**Your assignment**
Where in the listing does the word "Returns" appear? Report each line that holds it.

**Data provided**
Segment Open
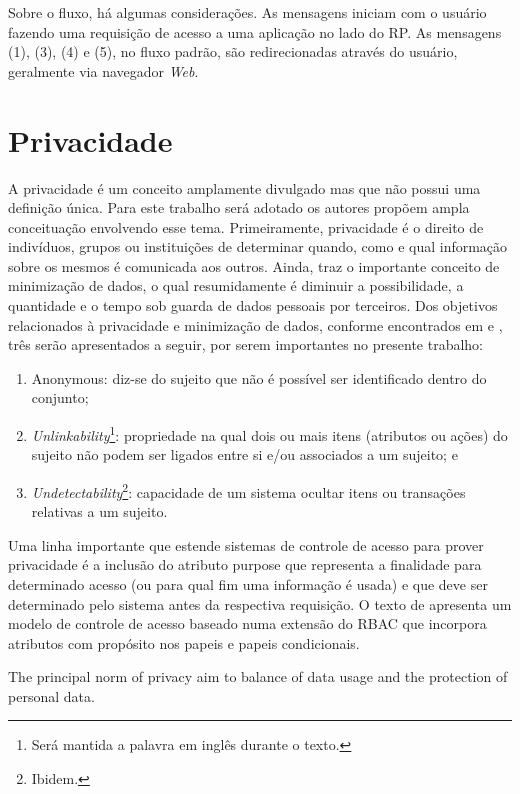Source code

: \documentclass{doublecol-new}
\begin{document}
Sobre o fluxo, há algumas considerações. As mensagens iniciam com o usuário fazendo uma requisição de acesso a uma aplicação no lado do RP. As mensagens (1), (3), (4) e (5), no fluxo padrão, são redirecionadas através do usuário, geralmente via navegador \textit{Web}.

\section{Privacidade}

A privacidade é um conceito amplamente divulgado mas que não possui uma definição única. Para este trabalho será adotado os autores \cite{pfitzmann2010terminology} propõem ampla conceituação envolvendo esse tema. Primeiramente, privacidade é o direito de indivíduos, grupos ou instituições de determinar quando, como e qual informação sobre os mesmos é comunicada aos outros. Ainda, traz o importante conceito de minimização de dados, o qual resumidamente é diminuir a possibilidade, a quantidade e o tempo sob guarda de dados pessoais por terceiros. Dos objetivos relacionados à privacidade e minimização de dados, conforme encontrados em \cite{pfitzmann2010terminology} e \cite{deng2011privacy}, três serão apresentados a seguir, por serem importantes no presente trabalho:
\begin{enumerate}
	\item Anonymous: diz-se do sujeito que não é possível ser identificado dentro do conjunto;
	\item \textit{Unlinkability}\footnote{Será mantida a palavra em inglês durante o texto.}: propriedade na qual dois ou mais itens (atributos ou ações) do sujeito não podem ser ligados entre si e/ou associados a um sujeito; e
	\item \textit{Undetectability}\footnote{Ibidem.}: capacidade de um sistema ocultar itens ou transações relativas a um sujeito.
\end{enumerate}

Uma linha importante que estende sistemas de controle de acesso para prover privacidade é a inclusão do atributo purpose que representa a finalidade para determinado acesso (ou para qual fim uma informação é usada) e que deve ser determinado pelo sistema antes da respectiva requisição. O texto de \cite{byun2005purpose} apresenta um modelo de controle de acesso baseado numa extensão do RBAC que incorpora atributos com propósito nos papeis e papeis condicionais.

The principal norm of privacy aim to balance of data usage and the protection of personal data.
\end{document}
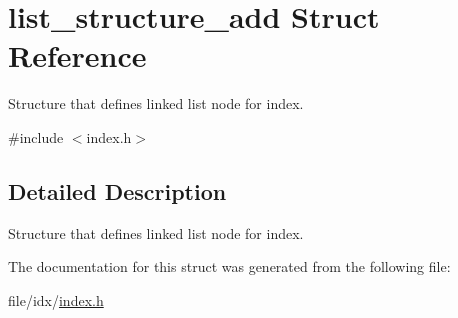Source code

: \hypertarget{structlist__structure__add}{}\section{list\+\_\+structure\+\_\+add Struct Reference}
\label{structlist__structure__add}


Structure that defines linked list node for index.  




{\ttfamily \#include $<$index.\+h$>$}



\subsection{Detailed Description}
Structure that defines linked list node for index. 

The documentation for this struct was generated from the following file\+:\begin{DoxyCompactItemize}
\item 
file/idx/\hyperlink{index_8h}{index.\+h}\end{DoxyCompactItemize}
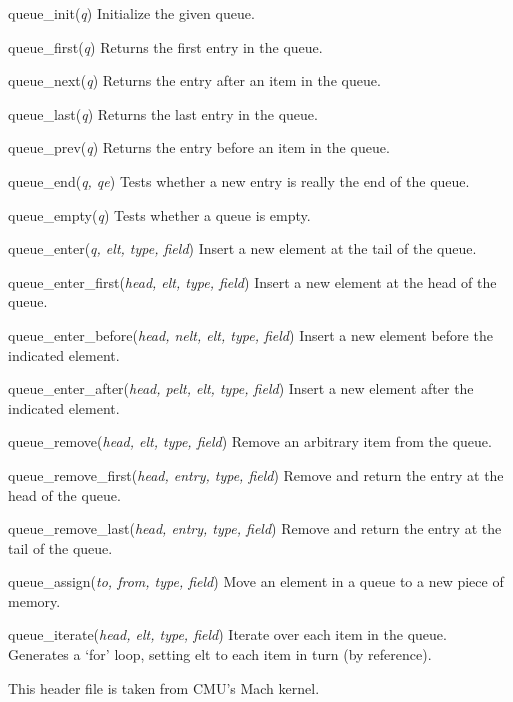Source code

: \begin{apidesc}
	\begin{csymlist}
	\item[queue_init(\emph{q})]	
		Initialize the given queue.
	\item[queue_first(\emph{q})]	
		Returns the first entry in the queue.
	\item[queue_next(\emph{q})]	
		Returns the entry after an item in the queue.
	\item[queue_last(\emph{q})]	
		Returns the last entry in the queue.
	\item[queue_prev(\emph{q})]	
		Returns the entry before an item in the queue.
	\item[queue_end(\emph{q, qe})]	
		Tests whether a new entry is really the end of the queue.
	\item[queue_empty(\emph{q})]	
		Tests whether a queue is empty.
	\item[queue_enter(\emph{q, elt, type, field})]	
		Insert a new element at the tail of the queue.
	\item[queue_enter_first(\emph{head, elt, type, field})]
		Insert a new element at the head of the queue.
	\item[queue_enter_before(\emph{head, nelt, elt, type, field})]
		Insert a new element before the indicated element.
	\item[queue_enter_after(\emph{head, pelt, elt, type, field})]
		Insert a new element after the indicated element.
	\item[queue_remove(\emph{head, elt, type, field})]
		Remove an arbitrary item from the queue.
	\item[queue_remove_first(\emph{head, entry, type, field})]
		Remove and return the entry at the head of the queue.
	\item[queue_remove_last(\emph{head, entry, type, field})]
		Remove and return the entry at the tail of the queue.
	\item[queue_assign(\emph{to, from, type, field})]
		Move an element in a queue to a new piece of memory.
	\item[queue_iterate(\emph{head, elt, type, field})]
		Iterate over each item in the queue.  Generates a
		`for' loop, setting elt to each item in turn (by
		reference).
	\end{csymlist}

	This header file is taken from CMU's Mach kernel.
\end{apidesc}


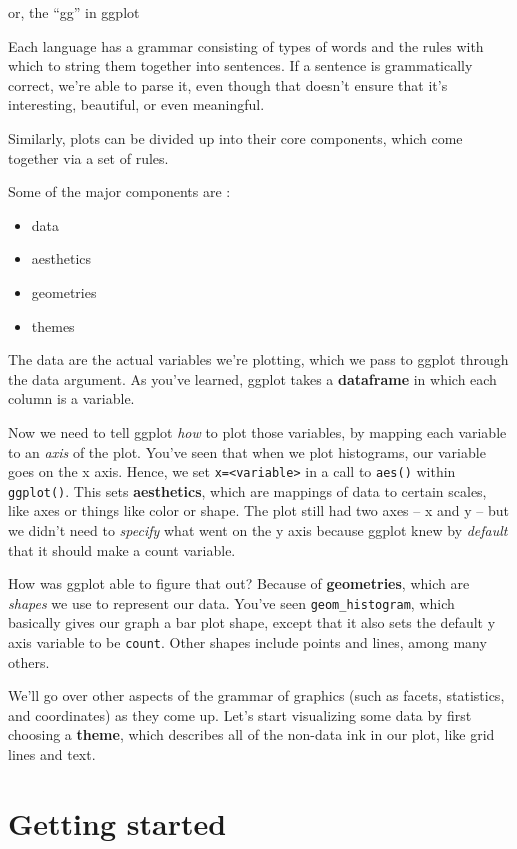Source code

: \documentclass[12pt,]{book}
\providecommand{\tightlist}{%
  \setlength{\itemsep}{0pt}\setlength{\parskip}{0pt}}
\begin{document}
or, the ``gg'' in ggplot

Each language has a grammar consisting of types of words and the rules with which to string them together into sentences. If a sentence is grammatically correct, we're able to parse it, even though that doesn't ensure that it's interesting, beautiful, or even meaningful.

Similarly, plots can be divided up into their core components, which come together via a set of rules.

Some of the major components are :

\begin{itemize}
\tightlist
\item
  data
\item
  aesthetics
\item
  geometries
\item
  themes
\end{itemize}

The data are the actual variables we're plotting, which we pass to ggplot through the data argument. As you've learned, ggplot takes a \textbf{dataframe} in which each column is a variable.

Now we need to tell ggplot \emph{how} to plot those variables, by mapping each variable to an \emph{axis} of the plot. You've seen that when we plot histograms, our variable goes on the x axis. Hence, we set \texttt{x=\textless{}variable\textgreater{}} in a call to \texttt{aes()} within \texttt{ggplot()}. This sets \textbf{aesthetics}, which are mappings of data to certain scales, like axes or things like color or shape. The plot still had two axes -- x and y -- but we didn't need to \emph{specify} what went on the y axis because ggplot knew by \emph{default} that it should make a count variable.

How was ggplot able to figure that out? Because of \textbf{geometries}, which are \emph{shapes} we use to represent our data. You've seen \texttt{geom\_histogram}, which basically gives our graph a bar plot shape, except that it also sets the default y axis variable to be \texttt{count}. Other shapes include points and lines, among many others.

We'll go over other aspects of the grammar of graphics (such as facets, statistics, and coordinates) as they come up. Let's start visualizing some data by first choosing a \textbf{theme}, which describes all of the non-data ink in our plot, like grid lines and text.

\hypertarget{getting-started}{%
\section{Getting started}\label{getting-started}}
\end{document}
Segment Closed
**Task response**
		Returns the first entry in the queue.
		Returns the entry after an item in the queue.
		Returns the last entry in the queue.
		Returns the entry before an item in the queue.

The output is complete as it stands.